To load the `samsum` dataset, we use the **`load_dataset()`** method from the huggingfaces atasets library.

In [4]:
from datasets import load_dataset

# Load dataset from the hub
dataset = load_dataset("samsum")

print(f"Train dataset size: {len(dataset['train'])}")
print(f"Test dataset size: {len(dataset['test'])}")


  from pandas.core.computation.check import NUMEXPR_INSTALLED
Found cached dataset samsum (/home/ubuntu/.cache/huggingface/datasets/samsum/samsum/0.0.0/f1d7c6b7353e6de335d444e424dc002ef70d1277109031327bc9cc6af5d3d46e)

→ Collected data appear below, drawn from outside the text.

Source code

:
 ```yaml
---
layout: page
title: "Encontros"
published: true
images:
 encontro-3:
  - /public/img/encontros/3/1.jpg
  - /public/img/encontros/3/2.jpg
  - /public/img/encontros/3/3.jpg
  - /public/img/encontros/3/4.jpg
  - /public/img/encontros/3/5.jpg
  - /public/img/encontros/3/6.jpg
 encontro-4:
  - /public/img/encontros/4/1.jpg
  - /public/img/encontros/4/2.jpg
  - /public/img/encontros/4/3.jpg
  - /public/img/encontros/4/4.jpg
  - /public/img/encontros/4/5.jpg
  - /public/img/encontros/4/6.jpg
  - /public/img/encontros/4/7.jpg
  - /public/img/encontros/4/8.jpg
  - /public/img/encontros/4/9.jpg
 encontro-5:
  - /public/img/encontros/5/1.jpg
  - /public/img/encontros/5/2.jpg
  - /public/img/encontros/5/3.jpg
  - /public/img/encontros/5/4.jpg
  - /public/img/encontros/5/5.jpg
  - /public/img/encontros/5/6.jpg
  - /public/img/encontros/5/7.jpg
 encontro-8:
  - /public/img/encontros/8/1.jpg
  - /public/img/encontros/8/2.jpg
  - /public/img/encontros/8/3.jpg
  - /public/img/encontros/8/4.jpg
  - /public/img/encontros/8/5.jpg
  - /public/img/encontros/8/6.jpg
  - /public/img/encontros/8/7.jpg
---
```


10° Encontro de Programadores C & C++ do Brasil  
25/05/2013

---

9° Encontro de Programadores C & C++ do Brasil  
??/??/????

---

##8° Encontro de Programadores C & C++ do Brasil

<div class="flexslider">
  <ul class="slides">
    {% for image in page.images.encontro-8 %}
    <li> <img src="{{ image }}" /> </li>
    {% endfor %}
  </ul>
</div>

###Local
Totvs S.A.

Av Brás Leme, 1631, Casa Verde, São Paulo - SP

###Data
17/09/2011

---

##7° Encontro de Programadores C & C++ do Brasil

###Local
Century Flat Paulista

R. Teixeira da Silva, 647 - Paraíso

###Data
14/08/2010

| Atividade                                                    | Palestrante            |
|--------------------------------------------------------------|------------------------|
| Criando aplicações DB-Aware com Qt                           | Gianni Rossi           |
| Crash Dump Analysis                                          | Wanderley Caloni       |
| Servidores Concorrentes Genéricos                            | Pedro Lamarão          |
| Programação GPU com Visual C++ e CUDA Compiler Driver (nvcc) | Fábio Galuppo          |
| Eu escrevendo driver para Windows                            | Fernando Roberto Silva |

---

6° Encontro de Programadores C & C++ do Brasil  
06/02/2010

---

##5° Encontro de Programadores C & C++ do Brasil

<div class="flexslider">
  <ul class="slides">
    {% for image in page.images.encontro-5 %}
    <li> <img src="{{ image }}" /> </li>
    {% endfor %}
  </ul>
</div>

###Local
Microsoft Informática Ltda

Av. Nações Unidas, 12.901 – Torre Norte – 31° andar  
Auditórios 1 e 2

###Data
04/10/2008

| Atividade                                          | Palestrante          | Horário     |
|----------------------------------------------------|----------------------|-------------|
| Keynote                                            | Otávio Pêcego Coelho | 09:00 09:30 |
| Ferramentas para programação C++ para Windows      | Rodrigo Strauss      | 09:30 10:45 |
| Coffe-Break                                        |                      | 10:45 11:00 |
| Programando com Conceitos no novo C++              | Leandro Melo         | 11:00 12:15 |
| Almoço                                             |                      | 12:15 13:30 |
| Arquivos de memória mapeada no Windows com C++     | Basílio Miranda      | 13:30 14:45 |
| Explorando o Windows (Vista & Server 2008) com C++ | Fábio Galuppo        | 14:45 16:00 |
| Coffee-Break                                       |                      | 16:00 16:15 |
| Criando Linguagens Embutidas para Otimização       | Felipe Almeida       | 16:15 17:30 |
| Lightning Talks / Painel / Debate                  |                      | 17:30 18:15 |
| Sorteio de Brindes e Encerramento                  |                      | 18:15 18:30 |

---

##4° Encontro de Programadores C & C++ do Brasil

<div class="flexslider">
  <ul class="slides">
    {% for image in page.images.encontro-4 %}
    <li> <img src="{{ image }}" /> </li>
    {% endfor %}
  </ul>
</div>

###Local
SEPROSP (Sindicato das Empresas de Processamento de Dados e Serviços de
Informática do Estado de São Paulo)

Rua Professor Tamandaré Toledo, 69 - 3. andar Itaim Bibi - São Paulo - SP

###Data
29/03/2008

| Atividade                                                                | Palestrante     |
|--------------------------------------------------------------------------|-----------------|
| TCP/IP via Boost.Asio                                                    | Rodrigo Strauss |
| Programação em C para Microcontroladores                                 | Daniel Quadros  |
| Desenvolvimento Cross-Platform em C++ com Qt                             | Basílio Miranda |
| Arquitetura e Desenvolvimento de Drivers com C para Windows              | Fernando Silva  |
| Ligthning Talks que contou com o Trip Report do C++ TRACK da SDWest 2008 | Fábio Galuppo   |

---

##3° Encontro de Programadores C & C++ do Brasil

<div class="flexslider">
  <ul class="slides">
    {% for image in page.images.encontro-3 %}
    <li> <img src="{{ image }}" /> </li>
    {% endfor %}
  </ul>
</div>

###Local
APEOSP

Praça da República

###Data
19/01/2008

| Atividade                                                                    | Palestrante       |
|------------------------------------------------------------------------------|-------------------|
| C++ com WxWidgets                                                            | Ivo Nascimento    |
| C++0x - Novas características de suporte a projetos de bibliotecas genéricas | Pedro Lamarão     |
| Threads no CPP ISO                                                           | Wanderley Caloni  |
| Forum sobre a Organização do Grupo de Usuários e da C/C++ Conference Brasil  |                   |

  0%|          | 0/3 [00:00<?, ?it/s]

Train dataset size: 14732
Test dataset size: 819


To train our model, we need to convert our inputs (text) to token IDs. This is done by a 🤗 Transformers Tokenizer. If you are not sure what this means, check out **[chapter 6](https://huggingface.co/course/chapter6/1?fw=tf)** of the Hugging Face Course.

In [5]:
from transformers import AutoTokenizer, AutoModelForSeq2SeqLM

model_id = "google/flan-ul2"
print(model_id)

tokenizer = AutoTokenizer.from_pretrained(model_id)

google/flan-ul2


Before we can start training, we need to preprocess our data. Abstractive Summarization is a text-generation task. Our model will take a text as input and generate a summary as output. We want to understand how long our input and output will take to batch our data efficiently.

In [6]:
from datasets import concatenate_datasets
import numpy as np
# The maximum total input sequence length after tokenization. 
# Sequences longer than this will be truncated, sequences shorter will be padded.
tokenized_inputs = concatenate_datasets([dataset["train"], dataset["test"]]).map(lambda x: tokenizer(x["dialogue"], truncation=True), batched=True, remove_columns=["dialogue", "summary"])
input_lenghts = [len(x) for x in tokenized_inputs["input_ids"]]
# take 85 percentile of max length for better utilization
max_source_length = int(np.percentile(input_lenghts, 85))
print(f"Max source length: {max_source_length}")

# The maximum total sequence length for target text after tokenization. 
# Sequences longer than this will be truncated, sequences shorter will be padded."
tokenized_targets = concatenate_datasets([dataset["train"], dataset["test"]]).map(lambda x: tokenizer(x["summary"], truncation=True), batched=True, remove_columns=["dialogue", "summary"])
target_lenghts = [len(x) for x in tokenized_targets["input_ids"]]
# take 90 percentile of max length for better utilization
max_target_length = int(np.percentile(target_lenghts, 90))
print(f"Max target length: {max_target_length}")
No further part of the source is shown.